## WORK ORDER:
Reproduce all of the entries below exactly, without a single change.

Stored data entries:
● ● ●

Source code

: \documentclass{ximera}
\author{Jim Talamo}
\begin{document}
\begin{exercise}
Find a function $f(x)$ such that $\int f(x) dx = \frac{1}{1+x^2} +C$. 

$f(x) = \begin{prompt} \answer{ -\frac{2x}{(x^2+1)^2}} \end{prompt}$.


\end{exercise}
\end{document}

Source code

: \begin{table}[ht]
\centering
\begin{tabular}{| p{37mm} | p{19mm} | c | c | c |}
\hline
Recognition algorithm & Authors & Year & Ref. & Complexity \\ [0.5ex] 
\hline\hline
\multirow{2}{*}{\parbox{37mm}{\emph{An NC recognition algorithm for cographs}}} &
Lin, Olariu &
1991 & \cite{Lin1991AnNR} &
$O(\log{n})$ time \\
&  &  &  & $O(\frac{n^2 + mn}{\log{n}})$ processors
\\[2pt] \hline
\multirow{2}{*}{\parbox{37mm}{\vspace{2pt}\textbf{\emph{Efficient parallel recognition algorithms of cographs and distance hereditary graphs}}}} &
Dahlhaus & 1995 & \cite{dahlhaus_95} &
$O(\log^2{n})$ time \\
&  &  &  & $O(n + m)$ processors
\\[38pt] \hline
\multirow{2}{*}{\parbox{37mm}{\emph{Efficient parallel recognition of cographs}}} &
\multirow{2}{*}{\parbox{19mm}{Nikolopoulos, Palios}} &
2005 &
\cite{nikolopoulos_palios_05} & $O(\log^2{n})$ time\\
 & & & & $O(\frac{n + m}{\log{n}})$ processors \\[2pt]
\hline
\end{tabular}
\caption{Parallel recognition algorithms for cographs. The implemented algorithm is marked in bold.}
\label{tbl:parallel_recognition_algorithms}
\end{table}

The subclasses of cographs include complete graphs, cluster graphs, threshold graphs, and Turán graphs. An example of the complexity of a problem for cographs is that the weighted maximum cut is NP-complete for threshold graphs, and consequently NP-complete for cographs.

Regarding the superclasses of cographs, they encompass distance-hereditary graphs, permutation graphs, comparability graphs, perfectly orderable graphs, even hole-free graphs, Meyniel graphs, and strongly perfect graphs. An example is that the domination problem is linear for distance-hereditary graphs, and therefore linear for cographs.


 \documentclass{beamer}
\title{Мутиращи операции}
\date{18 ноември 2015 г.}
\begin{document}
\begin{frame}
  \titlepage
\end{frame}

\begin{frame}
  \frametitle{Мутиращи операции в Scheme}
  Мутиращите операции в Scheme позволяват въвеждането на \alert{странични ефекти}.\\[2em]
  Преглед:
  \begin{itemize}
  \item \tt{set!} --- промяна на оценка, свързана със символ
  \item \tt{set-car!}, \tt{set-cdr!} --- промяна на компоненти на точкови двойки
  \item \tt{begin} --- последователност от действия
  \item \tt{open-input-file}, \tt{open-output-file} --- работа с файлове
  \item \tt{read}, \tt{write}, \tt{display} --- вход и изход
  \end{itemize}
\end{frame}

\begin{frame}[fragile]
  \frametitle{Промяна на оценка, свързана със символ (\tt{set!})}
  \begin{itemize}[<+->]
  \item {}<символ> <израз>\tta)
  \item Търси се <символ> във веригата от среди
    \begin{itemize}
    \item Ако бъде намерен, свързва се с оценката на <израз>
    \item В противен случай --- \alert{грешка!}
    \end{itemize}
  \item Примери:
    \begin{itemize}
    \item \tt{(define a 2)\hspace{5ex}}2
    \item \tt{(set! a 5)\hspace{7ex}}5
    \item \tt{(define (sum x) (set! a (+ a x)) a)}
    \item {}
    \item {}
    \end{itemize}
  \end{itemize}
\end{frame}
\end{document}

● ● ●

## ANSWER TO THIS PROBLEM:
Source code

: \documentclass{ximera}
\author{Jim Talamo}
\begin{document}
\begin{exercise}
Find a function $f(x)$ such that $\int f(x) dx = \frac{1}{1+x^2} +C$. 

$f(x) = \begin{prompt} \answer{ -\frac{2x}{(x^2+1)^2}} \end{prompt}$.


\end{exercise}
\end{document}

Source code

: \begin{table}[ht]
\centering
\begin{tabular}{| p{37mm} | p{19mm} | c | c | c |}
\hline
Recognition algorithm & Authors & Year & Ref. & Complexity \\ [0.5ex] 
\hline\hline
\multirow{2}{*}{\parbox{37mm}{\emph{An NC recognition algorithm for cographs}}} &
Lin, Olariu &
1991 & \cite{Lin1991AnNR} &
$O(\log{n})$ time \\
&  &  &  & $O(\frac{n^2 + mn}{\log{n}})$ processors
\\[2pt] \hline
\multirow{2}{*}{\parbox{37mm}{\vspace{2pt}\textbf{\emph{Efficient parallel recognition algorithms of cographs and distance hereditary graphs}}}} &
Dahlhaus & 1995 & \cite{dahlhaus_95} &
$O(\log^2{n})$ time \\
&  &  &  & $O(n + m)$ processors
\\[38pt] \hline
\multirow{2}{*}{\parbox{37mm}{\emph{Efficient parallel recognition of cographs}}} &
\multirow{2}{*}{\parbox{19mm}{Nikolopoulos, Palios}} &
2005 &
\cite{nikolopoulos_palios_05} & $O(\log^2{n})$ time\\
 & & & & $O(\frac{n + m}{\log{n}})$ processors \\[2pt]
\hline
\end{tabular}
\caption{Parallel recognition algorithms for cographs. The implemented algorithm is marked in bold.}
\label{tbl:parallel_recognition_algorithms}
\end{table}

The subclasses of cographs include complete graphs, cluster graphs, threshold graphs, and Turán graphs. An example of the complexity of a problem for cographs is that the weighted maximum cut is NP-complete for threshold graphs, and consequently NP-complete for cographs.

Regarding the superclasses of cographs, they encompass distance-hereditary graphs, permutation graphs, comparability graphs, perfectly orderable graphs, even hole-free graphs, Meyniel graphs, and strongly perfect graphs. An example is that the domination problem is linear for distance-hereditary graphs, and therefore linear for cographs.


 \documentclass{beamer}
\title{Мутиращи операции}
\date{18 ноември 2015 г.}
\begin{document}
\begin{frame}
  \titlepage
\end{frame}

\begin{frame}
  \frametitle{Мутиращи операции в Scheme}
  Мутиращите операции в Scheme позволяват въвеждането на \alert{странични ефекти}.\\[2em]
  Преглед:
  \begin{itemize}
  \item \tt{set!} --- промяна на оценка, свързана със символ
  \item \tt{set-car!}, \tt{set-cdr!} --- промяна на компоненти на точкови двойки
  \item \tt{begin} --- последователност от действия
  \item \tt{open-input-file}, \tt{open-output-file} --- работа с файлове
  \item \tt{read}, \tt{write}, \tt{display} --- вход и изход
  \end{itemize}
\end{frame}

\begin{frame}[fragile]
  \frametitle{Промяна на оценка, свързана със символ (\tt{set!})}
  \begin{itemize}[<+->]
  \item {}<символ> <израз>\tta)
  \item Търси се <символ> във веригата от среди
    \begin{itemize}
    \item Ако бъде намерен, свързва се с оценката на <израз>
    \item В противен случай --- \alert{грешка!}
    \end{itemize}
  \item Примери:
    \begin{itemize}
    \item \tt{(define a 2)\hspace{5ex}}2
    \item \tt{(set! a 5)\hspace{7ex}}5
    \item \tt{(define (sum x) (set! a (+ a x)) a)}
    \item {}
    \item {}
    \end{itemize}
  \end{itemize}
\end{frame}
\end{document}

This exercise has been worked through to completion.